Ex-Cuban prosecutor's role in rights panel criticized
That is a travesty, say three human rights groups heading to Geneva land this week to attend the U.N. High Commission for Human Rights' annual spring review of government abuses against people around the globe.
``He is part of the Cuban repressive apparatus, and he dares appear at an international human rights forum, said Ricardo Bofill, a Miami human rights activist who flew to Switzerland Tuesday.
Little new is expected from the UNHCHR debate this year on Cuba, condemned each of the last seven years for maintaining a one-party tyranny and jailing or harassing those who protest, even if peacefully.
Canada quietly tried last month to broker a compromise between Cuba and Washington, which leads the annual charge to rebuke Havana, said officials involved in the preparations for the Geneva meeting.
Ottawa's deal: Let the UNHCHR open an office in Havana, and the UNHCHR stops appointing a Special Reporter tasked exclusively with watching Cuba -- an opprobrious measure usually reserved for the most brutal governments.
President Fidel Castro's government rejected the offer, the official said. Cuba has never allowed the Special Reporter, Swedish diplomat Carl Groth, to enter Cuba to investigate complaints first-hand.
Some of the European nations that traditionally side with Washington at UNHCHR debates on Cuba may be tempted this year to ease off in response to the loosening of curbs on the Cuban Catholic Church for Pope John Paul II's visit in January, the officials added.
But U.S. diplomats in Geneva are insisting that democratic nations must continue supporting the Cuban people, and expect to win yet another condemnation of Cuba and a one-year appointment of a Special Reporter.
Less likely to win, but liable to generate some heat in the usually somber halls of the U.N.'s Geneva headquarters, is a demand by independent human rights groups for a U.N. investigation of Carlos Amat's background.
Leading the attacks on Amat are the Frankfurt-based International Society for Human Rights, Bofill's Cuban Committee for Human Rights and the Dutch chapter of Pax Christi, a Catholic human rights advocacy group.
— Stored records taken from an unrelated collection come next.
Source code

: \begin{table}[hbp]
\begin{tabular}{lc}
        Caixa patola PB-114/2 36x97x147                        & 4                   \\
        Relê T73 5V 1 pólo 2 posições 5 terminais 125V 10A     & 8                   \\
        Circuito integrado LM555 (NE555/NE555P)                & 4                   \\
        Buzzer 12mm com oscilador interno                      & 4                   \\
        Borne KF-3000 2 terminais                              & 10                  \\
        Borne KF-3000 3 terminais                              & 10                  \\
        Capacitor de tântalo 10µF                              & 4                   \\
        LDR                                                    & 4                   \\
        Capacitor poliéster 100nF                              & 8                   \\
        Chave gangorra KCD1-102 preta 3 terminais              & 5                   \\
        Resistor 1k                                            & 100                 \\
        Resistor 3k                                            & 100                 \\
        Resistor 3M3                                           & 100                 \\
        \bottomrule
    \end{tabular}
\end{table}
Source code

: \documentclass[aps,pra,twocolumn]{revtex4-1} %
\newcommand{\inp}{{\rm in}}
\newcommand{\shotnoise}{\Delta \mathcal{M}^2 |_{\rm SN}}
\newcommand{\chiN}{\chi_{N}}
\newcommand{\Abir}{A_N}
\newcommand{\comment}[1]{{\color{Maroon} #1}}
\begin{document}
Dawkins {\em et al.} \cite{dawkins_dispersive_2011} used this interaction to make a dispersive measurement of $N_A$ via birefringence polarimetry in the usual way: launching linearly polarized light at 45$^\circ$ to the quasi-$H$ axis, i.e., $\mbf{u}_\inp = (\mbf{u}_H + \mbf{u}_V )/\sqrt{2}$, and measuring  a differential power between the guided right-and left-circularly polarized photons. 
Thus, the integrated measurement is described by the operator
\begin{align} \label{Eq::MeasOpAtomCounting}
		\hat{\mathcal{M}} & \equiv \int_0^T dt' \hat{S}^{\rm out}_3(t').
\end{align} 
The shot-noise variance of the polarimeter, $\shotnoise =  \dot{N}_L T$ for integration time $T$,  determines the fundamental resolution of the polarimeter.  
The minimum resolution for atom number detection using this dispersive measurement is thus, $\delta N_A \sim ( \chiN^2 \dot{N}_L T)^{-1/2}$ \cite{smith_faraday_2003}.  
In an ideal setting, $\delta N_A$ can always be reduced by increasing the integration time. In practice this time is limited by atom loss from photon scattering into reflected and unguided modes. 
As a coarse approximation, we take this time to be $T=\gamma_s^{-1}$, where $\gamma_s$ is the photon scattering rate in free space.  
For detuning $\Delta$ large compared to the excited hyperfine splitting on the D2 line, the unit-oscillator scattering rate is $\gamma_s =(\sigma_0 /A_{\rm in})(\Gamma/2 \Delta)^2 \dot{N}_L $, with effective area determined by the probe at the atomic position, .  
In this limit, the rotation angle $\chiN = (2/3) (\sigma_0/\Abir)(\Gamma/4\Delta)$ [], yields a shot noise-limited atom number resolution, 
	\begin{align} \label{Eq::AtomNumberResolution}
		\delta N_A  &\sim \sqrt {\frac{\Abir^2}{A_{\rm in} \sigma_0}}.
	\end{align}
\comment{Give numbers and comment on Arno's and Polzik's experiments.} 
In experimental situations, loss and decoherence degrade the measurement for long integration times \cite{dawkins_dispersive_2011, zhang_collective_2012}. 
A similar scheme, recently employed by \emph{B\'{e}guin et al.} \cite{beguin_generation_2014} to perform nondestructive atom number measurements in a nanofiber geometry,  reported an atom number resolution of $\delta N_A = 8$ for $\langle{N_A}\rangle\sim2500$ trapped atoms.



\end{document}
``Carlos Amat was the prosecutor in at least 150 [trials] as a result of which at least 171 Cuban citizens were sent before firing squads without procedural guarantees, said Bofill.
Amat could not be reached for comment, but a man who answered the phone at the Cuban embassy in Geneva's press section said the mission was aware of the ``lies being thrown about.
One case in which Amat sought but failed to get death sentences: the 1968 trial of Bofill and 35 others, all then pro-Moscow communists, accused of conspiring against Castro's brand of communism. Bofill received a 12-year prison term.
Most of Amat's death-sentence cases were in the 1960s and 1970s, when he was chief prosecutor of Revolutionary Tribunal No. 1 in Havana, where top counter-revolutionary defendants appeared for brief ``summary war trials (consejos de guerra sumarisimos) before going to El Paredon -- the wall for firing-squad executions.
But Amat also was the prosecutor in a more recent and notorious case, the ultra-swift ``trial and execution of three brothers who sought asylum in the Vatican embassy in Havana, a mansion officially known as the Nunciatura.
The incident happened a few months after the Mariel boatlift, and the government apparently was in no mood for a repeat of scenes like the mass occupation of the Peruvian embassy, which had helped spark the crisis.
Three Garcia Marin brothers -- Ventura, 19, Cipriano, 21, and Eugenio, 25, plus two other men and three women burst into the Nunciatura's grounds around noon on Dec. 3, 1980.
Most Nunciatura officials escaped the building, leaving behind four nuns, a civilian watchman and the eight would-be refugees, said Norberto Fuentes, a Cuban writer in Miami who has researched the case extensively.
In a decision still wrapped in controversy, a church official gave Cuban security forces permission to enter the diplomatic mission and remove the asylum seekers, apparently on the promise it would be done peacefully.
The eight initially agreed to meet on the Nunciatura grounds with negotiators portrayed by the Cuban government as neutral Central American diplomats, said Fuentes. But they quickly recognized one as a lieutenant colonel in the security forces, and opened fire with a pistol, sending the ``negotiators running outside.
Barely five hours after the asylum seekers had broken in the Nunciatura, an 18-man anti-terrorism squad from the Interior Ministry's elite Special Troops burst into the complex and captured the eight.
The Garcia Marins were taken to secret police headquarters in Havana on Jan. 1 and were told by Amat that they had been ``tried and sentenced to death, said Bofill, who also investigated the case. They were shot the next day, and the others were sentenced to prison terms of 15 to 25 years.
``It was an extremely summary process, said one Interior Ministry official who defected in 1992.